Working data:
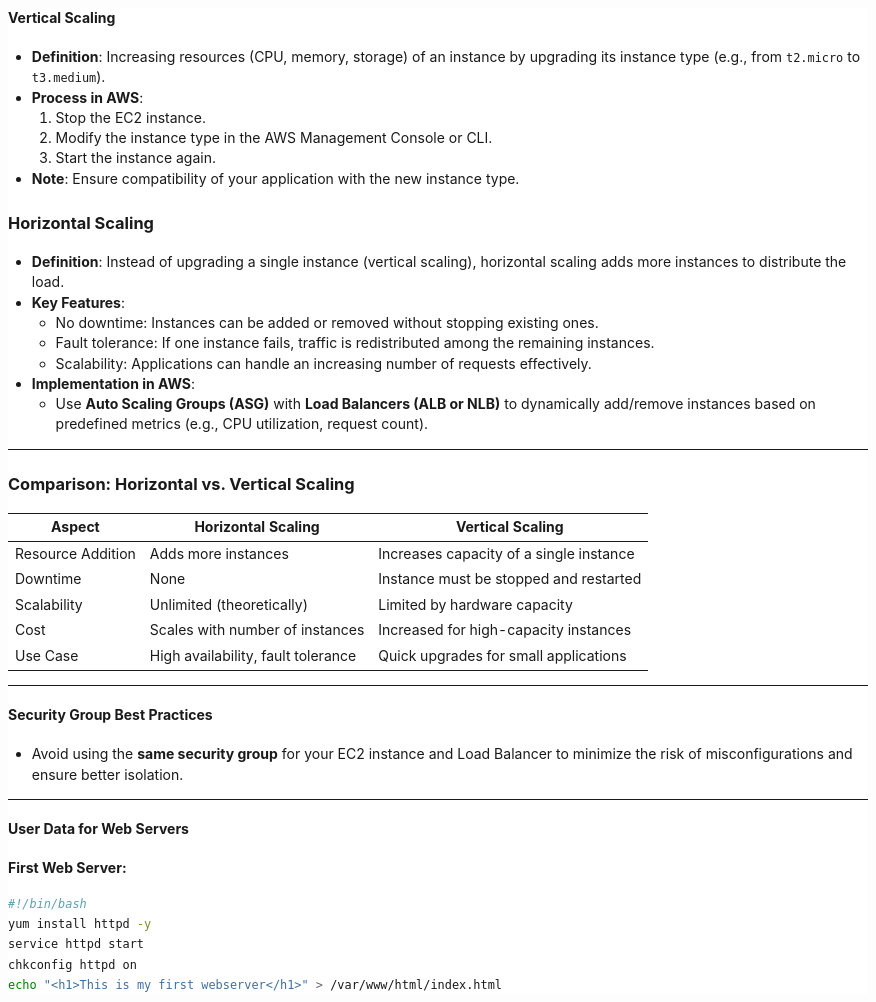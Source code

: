 #### **Vertical Scaling**
- **Definition**: Increasing resources (CPU, memory, storage) of an instance by upgrading its instance type (e.g., from `t2.micro` to `t3.medium`).
- **Process in AWS**:
  1. Stop the EC2 instance.
  2. Modify the instance type in the AWS Management Console or CLI.
  3. Start the instance again.
- **Note**: Ensure compatibility of your application with the new instance type.

### Horizontal Scaling  
- **Definition**: Instead of upgrading a single instance (vertical scaling), horizontal scaling adds more instances to distribute the load.  
- **Key Features**:
  - No downtime: Instances can be added or removed without stopping existing ones.
  - Fault tolerance: If one instance fails, traffic is redistributed among the remaining instances.
  - Scalability: Applications can handle an increasing number of requests effectively.  
- **Implementation in AWS**:
  - Use **Auto Scaling Groups (ASG)** with **Load Balancers (ALB or NLB)** to dynamically add/remove instances based on predefined metrics (e.g., CPU utilization, request count).


---

### Comparison: Horizontal vs. Vertical Scaling
| Aspect                   | Horizontal Scaling                     | Vertical Scaling                     |
|--------------------------|-----------------------------------------|---------------------------------------|
| Resource Addition        | Adds more instances                    | Increases capacity of a single instance |
| Downtime                 | None                                   | Instance must be stopped and restarted |
| Scalability              | Unlimited (theoretically)              | Limited by hardware capacity          |
| Cost                     | Scales with number of instances        | Increased for high-capacity instances |
| Use Case                 | High availability, fault tolerance     | Quick upgrades for small applications |

---



#### **Security Group Best Practices**
- Avoid using the **same security group** for your EC2 instance and Load Balancer to minimize the risk of misconfigurations and ensure better isolation.

---

#### **User Data for Web Servers**
**First Web Server:**
```bash
#!/bin/bash
yum install httpd -y
service httpd start
chkconfig httpd on
echo "<h1>This is my first webserver</h1>" > /var/www/html/index.html
```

Work request: From the entries above, return each line with the word "upgrading" in it.

Written answer:
- **Definition**: Increasing resources (CPU, memory, storage) of an instance by upgrading its instance type (e.g., from `t2.micro` to `t3.medium`).
- **Definition**: Instead of upgrading a single instance (vertical scaling), horizontal scaling adds more instances to distribute the load.  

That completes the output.